Happy Friday. Today's dispatch comes to you from a hamlet north of the Wall—the Northeast Kingdom of Vermont—where it was 3°F this morning.  

Programming note: I'll see you twice next week (we're off Christmas Day) for a special series recapping the decade. 

In today's edition:

Finland's AI school
Snapchat Cameos
FB's OS play

EDUCATION

Finland Wants to Teach the World AI

Elements of AI welcome screen on a mobile phone, shown in four different languages

Reaktor

Keeping with the theme of frigid climes, let's go to Finland. In 2018, the Nordic country said it wanted to teach the fundamentals of AI to 1% of its population. Now, it's expanding that AI course to the EU, with the goal of teaching 50 million Europeans. 

Let's start on day one

Last year, Finland launched "Elements of AI," a six-week crash course developed by the University of Helsinki and Reaktor, a global tech consultancy. Within three months, the country of 5.5 million people hit its 1% threshold. Elements of AI is the most popular course in U. Helsinki’s 379-year history. 

Note the timing

Finland will relinquish the rotating presidency of the Council of the EU at the end of the year. Its outgoing gift = expanding Elements of AI to 1% of the EU population by 2021. Starting next year, the course will be available in all 24 official EU languages. 

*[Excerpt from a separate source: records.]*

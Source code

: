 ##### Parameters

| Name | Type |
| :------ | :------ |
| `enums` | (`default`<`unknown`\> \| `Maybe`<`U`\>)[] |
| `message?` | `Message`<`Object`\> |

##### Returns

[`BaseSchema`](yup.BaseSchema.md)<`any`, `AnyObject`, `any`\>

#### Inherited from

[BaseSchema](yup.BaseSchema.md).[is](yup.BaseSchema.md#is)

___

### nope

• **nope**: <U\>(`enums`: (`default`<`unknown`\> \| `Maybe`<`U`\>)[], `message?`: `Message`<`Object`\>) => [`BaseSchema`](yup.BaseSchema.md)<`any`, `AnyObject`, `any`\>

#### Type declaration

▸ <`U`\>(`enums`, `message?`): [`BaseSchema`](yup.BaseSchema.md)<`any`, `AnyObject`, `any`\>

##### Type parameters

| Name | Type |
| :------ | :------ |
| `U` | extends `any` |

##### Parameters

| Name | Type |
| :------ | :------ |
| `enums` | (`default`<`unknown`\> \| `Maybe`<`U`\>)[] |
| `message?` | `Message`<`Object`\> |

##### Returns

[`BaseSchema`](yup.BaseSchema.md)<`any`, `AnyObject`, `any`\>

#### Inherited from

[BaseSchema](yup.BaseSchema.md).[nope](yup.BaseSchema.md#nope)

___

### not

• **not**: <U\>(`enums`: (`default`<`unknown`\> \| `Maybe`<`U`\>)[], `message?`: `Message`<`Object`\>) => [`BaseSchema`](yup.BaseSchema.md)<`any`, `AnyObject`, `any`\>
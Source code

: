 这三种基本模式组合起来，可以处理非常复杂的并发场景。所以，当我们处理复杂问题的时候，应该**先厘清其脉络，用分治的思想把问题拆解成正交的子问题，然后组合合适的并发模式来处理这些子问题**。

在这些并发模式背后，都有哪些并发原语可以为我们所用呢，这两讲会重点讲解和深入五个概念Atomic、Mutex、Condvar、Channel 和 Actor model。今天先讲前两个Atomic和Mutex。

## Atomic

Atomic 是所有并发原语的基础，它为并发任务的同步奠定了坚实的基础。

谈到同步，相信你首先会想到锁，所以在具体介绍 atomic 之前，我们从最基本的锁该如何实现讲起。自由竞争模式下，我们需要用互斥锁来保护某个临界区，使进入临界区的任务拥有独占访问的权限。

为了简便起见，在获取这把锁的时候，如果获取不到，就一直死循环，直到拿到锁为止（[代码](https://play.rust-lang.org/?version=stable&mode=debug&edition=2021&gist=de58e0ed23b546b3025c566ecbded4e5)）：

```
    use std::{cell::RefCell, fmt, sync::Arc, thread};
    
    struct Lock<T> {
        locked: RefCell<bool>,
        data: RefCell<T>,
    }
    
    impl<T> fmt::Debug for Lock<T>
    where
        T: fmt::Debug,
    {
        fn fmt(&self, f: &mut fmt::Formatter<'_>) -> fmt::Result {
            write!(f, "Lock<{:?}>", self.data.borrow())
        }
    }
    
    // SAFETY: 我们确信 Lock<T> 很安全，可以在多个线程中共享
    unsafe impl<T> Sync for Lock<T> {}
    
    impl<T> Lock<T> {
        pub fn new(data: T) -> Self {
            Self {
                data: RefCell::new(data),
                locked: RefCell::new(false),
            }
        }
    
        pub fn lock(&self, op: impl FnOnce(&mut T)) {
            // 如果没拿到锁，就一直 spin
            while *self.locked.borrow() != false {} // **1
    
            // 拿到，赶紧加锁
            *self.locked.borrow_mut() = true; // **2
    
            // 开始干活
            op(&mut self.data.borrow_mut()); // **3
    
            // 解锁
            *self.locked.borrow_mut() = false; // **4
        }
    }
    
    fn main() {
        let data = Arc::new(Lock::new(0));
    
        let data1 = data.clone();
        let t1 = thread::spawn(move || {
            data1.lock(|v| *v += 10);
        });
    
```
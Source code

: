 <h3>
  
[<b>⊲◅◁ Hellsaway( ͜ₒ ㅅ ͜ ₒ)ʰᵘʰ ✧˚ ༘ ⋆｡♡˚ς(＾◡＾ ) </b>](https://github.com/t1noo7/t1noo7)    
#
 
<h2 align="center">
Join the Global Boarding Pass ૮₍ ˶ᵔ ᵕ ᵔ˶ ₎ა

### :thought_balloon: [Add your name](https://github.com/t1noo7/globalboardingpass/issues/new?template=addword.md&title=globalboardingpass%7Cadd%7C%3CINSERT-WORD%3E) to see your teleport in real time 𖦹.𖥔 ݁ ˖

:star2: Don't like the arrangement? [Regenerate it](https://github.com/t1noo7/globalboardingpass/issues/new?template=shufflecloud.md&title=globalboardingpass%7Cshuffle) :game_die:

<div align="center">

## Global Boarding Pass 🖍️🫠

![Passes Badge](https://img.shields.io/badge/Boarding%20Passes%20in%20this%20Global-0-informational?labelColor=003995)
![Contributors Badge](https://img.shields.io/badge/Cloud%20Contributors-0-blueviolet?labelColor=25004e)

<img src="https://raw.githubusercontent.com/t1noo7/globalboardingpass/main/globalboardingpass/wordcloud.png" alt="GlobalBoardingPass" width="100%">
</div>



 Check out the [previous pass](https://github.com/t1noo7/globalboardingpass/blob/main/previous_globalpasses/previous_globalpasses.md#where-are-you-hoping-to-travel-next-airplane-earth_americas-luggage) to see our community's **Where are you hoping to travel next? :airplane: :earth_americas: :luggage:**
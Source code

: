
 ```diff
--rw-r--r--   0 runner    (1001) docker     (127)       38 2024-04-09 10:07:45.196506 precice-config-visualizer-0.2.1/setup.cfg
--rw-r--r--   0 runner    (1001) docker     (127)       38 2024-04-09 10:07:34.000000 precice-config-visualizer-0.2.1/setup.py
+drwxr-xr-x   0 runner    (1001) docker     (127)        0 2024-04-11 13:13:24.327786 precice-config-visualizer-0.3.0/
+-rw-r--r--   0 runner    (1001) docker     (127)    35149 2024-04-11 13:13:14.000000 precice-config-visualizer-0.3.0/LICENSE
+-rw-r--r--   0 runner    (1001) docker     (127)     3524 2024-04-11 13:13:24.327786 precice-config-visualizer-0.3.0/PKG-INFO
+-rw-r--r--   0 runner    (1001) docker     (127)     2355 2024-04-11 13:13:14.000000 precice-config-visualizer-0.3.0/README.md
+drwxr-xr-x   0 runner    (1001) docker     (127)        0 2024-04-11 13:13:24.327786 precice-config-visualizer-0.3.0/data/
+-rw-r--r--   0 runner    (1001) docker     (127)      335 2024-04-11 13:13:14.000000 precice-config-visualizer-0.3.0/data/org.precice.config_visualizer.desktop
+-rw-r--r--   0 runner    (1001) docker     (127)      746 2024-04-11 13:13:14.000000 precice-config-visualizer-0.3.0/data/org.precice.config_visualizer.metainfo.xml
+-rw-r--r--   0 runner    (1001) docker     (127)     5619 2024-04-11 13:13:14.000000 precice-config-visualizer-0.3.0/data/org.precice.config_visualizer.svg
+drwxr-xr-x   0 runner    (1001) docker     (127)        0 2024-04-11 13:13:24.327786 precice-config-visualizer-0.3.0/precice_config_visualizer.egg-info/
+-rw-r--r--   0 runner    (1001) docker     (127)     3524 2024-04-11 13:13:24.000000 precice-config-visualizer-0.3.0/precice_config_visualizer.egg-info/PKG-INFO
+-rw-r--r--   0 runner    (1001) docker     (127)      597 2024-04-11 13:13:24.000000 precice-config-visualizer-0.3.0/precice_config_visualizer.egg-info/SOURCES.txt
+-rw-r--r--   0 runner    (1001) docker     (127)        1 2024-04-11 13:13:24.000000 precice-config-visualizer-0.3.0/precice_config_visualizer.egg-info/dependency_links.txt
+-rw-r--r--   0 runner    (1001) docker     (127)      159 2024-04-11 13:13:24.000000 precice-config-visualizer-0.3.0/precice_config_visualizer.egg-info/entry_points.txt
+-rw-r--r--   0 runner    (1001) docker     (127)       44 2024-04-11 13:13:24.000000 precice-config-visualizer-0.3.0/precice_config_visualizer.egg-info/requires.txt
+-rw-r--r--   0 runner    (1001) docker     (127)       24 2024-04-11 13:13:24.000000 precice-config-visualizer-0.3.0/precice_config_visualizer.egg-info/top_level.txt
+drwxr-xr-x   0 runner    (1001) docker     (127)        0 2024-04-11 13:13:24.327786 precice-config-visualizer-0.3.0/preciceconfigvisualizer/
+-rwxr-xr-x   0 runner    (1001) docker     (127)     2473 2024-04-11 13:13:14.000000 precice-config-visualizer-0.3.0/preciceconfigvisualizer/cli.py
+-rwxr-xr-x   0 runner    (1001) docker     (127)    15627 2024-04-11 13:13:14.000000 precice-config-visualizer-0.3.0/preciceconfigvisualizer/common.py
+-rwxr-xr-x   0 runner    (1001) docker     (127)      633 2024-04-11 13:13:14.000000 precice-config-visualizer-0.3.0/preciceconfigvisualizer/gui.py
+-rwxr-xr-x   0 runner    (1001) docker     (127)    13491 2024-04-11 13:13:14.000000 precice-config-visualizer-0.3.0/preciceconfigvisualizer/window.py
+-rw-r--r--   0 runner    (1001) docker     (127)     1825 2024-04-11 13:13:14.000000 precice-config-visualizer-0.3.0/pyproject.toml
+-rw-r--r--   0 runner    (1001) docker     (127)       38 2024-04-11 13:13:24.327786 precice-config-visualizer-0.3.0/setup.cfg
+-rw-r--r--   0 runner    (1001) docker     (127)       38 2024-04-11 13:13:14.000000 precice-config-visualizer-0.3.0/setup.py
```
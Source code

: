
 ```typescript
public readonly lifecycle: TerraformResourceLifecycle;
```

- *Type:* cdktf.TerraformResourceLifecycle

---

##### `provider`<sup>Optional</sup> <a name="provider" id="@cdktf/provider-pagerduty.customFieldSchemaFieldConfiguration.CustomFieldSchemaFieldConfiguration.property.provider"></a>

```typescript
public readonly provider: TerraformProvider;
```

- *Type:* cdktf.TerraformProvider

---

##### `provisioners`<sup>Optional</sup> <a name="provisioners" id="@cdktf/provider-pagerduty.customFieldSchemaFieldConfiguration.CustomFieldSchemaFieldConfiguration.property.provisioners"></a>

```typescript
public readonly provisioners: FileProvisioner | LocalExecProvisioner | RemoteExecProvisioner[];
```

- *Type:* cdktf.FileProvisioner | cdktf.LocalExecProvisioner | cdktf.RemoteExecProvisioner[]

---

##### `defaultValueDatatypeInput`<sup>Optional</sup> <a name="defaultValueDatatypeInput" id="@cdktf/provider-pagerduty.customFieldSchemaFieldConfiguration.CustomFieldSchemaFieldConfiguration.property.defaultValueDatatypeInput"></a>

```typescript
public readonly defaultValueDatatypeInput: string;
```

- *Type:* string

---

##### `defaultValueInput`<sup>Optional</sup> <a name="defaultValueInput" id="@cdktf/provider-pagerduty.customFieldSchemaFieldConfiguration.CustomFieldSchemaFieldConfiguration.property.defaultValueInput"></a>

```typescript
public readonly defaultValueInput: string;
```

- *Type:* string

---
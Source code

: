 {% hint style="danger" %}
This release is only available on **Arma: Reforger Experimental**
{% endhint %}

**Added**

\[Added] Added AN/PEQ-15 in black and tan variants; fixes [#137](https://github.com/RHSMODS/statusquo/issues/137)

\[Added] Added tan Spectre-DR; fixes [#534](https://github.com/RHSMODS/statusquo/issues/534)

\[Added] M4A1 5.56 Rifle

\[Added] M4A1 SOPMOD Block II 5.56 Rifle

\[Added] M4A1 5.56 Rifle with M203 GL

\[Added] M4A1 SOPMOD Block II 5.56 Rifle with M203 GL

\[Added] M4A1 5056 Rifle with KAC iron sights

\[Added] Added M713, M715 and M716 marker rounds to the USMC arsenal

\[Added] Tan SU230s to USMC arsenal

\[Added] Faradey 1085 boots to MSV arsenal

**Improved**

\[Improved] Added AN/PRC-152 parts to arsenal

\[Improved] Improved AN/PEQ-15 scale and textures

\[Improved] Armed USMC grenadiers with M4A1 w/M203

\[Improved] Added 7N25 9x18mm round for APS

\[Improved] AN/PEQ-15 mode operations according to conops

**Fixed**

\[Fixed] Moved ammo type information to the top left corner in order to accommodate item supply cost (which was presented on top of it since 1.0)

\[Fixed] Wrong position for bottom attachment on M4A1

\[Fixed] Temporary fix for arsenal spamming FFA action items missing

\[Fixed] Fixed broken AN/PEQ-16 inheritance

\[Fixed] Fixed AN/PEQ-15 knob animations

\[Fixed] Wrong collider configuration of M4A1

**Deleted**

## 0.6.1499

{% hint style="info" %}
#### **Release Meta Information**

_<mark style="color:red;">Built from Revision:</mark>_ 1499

But since there are no restrictions on who can take the course, this is basically a Christmas present to anyone who speaks one of those languages. Since it launched, over 220,000 people from 110 countries have signed up to take the class (it was available online in English). 

The bigger picture 

The program is meant to equip EU citizens with timely digital skills, increase their practical understanding of AI, and boost innovation in the EU, Timo Harakka, Finland's Minister of Employment, said earlier this month. 

Finland, which has the world's youngest prime minister, isn't alone in prepping for AI. Countries and corporations around the globe have called for education and reskilling programs to prepare their workforces for automation-driven disruption. Amazon, for example, announced plans in July to retrain roughly one-third of its U.S. workforce. 

Bottom line: At the end of the day, Elements of AI graduates won't be able to explain the technical details of backpropagation or reinforcement learning. But as Harakka said, it's a step toward preparing the general population for AI, not just programmers. 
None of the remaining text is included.